-- What the task asks --
Within the data below, copy each line where the string "parallel" is found.

-- Data provided --
____________

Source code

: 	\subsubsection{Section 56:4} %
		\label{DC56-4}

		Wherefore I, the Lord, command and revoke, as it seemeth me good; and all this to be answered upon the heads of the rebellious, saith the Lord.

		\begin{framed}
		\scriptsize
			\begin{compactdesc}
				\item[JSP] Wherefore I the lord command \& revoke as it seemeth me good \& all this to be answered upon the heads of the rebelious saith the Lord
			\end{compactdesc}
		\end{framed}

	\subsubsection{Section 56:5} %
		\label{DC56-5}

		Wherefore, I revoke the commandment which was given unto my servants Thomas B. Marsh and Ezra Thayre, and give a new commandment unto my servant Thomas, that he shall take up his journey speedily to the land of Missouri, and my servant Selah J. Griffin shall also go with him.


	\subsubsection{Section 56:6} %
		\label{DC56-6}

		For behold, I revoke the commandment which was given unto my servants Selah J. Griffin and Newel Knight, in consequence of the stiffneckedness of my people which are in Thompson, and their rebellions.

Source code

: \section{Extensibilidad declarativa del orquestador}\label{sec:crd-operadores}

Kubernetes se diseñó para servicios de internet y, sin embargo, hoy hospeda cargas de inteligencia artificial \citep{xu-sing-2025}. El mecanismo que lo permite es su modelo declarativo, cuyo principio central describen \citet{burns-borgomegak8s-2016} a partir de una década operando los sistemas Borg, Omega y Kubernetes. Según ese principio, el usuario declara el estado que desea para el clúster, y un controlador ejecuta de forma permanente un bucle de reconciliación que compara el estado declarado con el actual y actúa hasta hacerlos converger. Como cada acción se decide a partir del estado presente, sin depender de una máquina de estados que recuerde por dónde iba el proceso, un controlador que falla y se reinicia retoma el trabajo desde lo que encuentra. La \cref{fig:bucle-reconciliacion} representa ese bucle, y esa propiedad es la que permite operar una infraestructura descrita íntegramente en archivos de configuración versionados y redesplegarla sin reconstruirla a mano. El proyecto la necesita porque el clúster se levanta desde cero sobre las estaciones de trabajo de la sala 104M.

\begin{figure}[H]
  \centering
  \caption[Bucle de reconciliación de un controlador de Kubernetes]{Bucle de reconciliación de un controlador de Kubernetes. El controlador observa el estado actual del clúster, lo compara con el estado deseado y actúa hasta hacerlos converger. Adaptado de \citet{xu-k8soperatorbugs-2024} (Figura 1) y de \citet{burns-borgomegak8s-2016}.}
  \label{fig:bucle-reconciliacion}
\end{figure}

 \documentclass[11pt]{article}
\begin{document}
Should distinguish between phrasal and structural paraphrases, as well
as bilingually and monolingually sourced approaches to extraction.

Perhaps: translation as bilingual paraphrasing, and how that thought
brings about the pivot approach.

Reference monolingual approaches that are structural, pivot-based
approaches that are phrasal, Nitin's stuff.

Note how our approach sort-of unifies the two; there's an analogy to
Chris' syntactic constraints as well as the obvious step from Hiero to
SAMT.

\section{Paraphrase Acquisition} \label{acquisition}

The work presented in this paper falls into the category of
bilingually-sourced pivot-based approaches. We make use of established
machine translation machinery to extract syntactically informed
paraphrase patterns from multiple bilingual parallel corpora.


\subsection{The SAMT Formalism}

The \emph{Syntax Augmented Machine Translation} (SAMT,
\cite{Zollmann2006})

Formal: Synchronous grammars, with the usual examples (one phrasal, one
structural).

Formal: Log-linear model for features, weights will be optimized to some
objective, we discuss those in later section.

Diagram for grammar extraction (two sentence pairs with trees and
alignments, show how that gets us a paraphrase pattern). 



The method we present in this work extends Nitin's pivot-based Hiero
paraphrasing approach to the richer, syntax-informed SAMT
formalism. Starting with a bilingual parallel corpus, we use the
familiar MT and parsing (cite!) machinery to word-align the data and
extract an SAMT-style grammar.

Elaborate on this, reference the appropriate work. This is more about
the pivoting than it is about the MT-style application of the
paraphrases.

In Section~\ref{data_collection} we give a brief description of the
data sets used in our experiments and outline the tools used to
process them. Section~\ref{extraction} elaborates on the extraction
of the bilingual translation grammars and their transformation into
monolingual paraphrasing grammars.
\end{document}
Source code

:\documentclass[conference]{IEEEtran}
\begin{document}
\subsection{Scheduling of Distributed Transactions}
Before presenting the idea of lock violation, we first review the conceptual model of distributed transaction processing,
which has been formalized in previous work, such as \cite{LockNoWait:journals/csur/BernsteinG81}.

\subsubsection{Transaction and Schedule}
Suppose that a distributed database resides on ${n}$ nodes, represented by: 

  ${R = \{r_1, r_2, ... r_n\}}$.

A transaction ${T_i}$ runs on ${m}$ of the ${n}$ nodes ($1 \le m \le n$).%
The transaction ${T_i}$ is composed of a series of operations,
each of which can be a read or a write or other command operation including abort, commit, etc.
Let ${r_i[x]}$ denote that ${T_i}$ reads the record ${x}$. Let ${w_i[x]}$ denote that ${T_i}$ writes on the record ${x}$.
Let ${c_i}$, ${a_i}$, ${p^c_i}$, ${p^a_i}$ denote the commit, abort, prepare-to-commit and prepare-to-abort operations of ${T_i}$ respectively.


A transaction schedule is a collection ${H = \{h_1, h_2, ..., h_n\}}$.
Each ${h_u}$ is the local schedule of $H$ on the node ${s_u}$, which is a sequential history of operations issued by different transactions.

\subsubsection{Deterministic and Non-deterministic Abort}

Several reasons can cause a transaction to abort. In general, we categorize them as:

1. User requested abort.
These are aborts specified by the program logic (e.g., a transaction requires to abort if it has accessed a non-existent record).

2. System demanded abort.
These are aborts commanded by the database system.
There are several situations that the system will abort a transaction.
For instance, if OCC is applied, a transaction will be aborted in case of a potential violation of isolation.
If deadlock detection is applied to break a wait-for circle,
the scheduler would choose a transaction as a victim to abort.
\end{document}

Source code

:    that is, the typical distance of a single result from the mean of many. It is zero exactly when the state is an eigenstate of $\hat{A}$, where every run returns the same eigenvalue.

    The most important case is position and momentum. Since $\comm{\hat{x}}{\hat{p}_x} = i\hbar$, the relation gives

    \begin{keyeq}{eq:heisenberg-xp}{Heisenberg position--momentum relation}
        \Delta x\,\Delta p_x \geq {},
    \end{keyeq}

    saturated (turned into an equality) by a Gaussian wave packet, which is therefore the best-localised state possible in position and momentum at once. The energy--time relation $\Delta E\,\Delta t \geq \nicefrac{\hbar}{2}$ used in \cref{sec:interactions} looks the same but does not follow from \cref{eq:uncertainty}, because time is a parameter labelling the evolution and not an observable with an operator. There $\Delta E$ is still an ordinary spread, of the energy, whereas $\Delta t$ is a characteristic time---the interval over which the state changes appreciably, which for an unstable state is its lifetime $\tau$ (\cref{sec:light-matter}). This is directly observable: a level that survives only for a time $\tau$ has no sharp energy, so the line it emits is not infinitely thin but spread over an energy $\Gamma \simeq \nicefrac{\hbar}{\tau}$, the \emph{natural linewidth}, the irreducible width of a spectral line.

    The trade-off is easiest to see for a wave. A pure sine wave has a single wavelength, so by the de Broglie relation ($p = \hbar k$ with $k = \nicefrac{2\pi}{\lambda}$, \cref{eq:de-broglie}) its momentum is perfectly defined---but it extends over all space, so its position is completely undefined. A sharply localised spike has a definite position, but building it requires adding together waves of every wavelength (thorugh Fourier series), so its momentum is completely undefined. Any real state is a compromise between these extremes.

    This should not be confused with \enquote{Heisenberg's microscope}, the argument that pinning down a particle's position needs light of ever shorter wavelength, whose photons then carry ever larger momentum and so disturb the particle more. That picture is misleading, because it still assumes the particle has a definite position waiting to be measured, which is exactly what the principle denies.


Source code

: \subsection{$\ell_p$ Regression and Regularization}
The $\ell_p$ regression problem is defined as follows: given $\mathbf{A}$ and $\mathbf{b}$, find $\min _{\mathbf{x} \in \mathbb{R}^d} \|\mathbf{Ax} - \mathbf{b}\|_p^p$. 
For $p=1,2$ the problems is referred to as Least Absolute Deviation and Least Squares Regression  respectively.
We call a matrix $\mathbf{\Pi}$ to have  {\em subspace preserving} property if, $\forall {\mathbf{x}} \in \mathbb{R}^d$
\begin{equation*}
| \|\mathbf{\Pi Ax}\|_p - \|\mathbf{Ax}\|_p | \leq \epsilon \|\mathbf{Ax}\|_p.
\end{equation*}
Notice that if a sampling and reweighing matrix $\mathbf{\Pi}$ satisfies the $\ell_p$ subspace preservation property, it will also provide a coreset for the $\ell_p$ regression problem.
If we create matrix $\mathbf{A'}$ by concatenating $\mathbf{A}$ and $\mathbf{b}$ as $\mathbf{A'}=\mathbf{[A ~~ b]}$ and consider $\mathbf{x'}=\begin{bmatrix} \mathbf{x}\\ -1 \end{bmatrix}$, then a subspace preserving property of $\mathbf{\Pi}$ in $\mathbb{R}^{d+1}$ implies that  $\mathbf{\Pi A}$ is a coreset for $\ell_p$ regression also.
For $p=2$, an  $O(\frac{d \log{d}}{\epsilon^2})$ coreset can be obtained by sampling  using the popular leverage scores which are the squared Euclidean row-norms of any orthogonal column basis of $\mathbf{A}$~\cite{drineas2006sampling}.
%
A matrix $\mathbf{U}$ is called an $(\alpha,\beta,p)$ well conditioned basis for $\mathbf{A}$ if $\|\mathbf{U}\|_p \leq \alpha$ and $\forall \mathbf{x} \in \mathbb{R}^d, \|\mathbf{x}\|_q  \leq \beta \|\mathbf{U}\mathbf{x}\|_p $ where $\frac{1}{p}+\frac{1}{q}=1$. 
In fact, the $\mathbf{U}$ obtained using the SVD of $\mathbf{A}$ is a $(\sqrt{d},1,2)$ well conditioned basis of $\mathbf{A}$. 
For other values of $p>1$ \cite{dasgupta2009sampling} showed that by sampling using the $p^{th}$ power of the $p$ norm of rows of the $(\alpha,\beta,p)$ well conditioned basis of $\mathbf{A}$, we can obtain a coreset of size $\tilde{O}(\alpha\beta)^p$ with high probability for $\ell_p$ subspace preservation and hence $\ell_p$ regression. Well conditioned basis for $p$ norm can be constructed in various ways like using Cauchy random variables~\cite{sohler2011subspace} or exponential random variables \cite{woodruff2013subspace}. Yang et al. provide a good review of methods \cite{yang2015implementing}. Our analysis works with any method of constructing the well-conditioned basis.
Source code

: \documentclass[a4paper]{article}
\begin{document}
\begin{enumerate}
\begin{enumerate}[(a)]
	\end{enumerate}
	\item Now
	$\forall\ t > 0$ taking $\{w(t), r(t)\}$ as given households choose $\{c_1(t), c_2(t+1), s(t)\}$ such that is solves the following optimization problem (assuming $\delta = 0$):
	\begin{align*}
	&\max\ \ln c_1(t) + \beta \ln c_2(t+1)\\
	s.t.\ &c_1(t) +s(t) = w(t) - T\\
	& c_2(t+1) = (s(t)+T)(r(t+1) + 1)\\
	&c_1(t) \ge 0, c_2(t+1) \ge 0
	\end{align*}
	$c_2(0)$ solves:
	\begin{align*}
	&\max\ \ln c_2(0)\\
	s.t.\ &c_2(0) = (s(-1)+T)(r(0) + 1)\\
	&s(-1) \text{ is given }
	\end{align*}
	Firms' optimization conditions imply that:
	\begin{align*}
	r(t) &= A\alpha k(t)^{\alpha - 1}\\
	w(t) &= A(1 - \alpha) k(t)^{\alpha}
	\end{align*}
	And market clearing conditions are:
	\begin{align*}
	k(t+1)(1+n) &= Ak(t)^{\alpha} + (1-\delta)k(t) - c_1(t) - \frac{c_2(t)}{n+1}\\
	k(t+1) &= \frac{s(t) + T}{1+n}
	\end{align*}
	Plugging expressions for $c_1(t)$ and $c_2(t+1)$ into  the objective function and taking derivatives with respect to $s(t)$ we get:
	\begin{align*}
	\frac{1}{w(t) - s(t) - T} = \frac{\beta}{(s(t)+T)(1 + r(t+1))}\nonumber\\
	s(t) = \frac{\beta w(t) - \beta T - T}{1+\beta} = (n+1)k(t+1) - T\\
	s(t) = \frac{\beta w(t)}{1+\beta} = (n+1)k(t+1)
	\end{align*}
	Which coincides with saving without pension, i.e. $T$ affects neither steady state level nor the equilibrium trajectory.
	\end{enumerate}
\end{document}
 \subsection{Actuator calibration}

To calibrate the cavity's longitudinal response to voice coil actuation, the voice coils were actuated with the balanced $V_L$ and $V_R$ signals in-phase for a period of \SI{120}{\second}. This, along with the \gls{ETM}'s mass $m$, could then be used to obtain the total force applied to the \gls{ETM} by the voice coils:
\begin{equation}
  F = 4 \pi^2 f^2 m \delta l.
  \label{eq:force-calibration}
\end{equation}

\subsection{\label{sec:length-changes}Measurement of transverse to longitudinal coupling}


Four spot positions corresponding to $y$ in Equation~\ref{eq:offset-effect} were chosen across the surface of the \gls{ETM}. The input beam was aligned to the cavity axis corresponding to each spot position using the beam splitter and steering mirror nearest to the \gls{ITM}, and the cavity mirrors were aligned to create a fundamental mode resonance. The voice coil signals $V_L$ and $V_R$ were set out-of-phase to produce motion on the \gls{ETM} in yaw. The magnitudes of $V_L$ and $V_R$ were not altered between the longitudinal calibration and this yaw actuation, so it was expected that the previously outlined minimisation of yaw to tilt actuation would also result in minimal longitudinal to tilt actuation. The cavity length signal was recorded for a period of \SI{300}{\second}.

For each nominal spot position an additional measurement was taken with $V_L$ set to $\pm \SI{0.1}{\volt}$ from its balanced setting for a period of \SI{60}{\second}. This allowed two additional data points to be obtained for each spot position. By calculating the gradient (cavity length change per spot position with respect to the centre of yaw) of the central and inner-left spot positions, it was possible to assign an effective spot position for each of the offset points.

____________

-- Written reply --
paraphrase patterns from multiple bilingual parallel corpora.
formalism. Starting with a bilingual parallel corpus, we use the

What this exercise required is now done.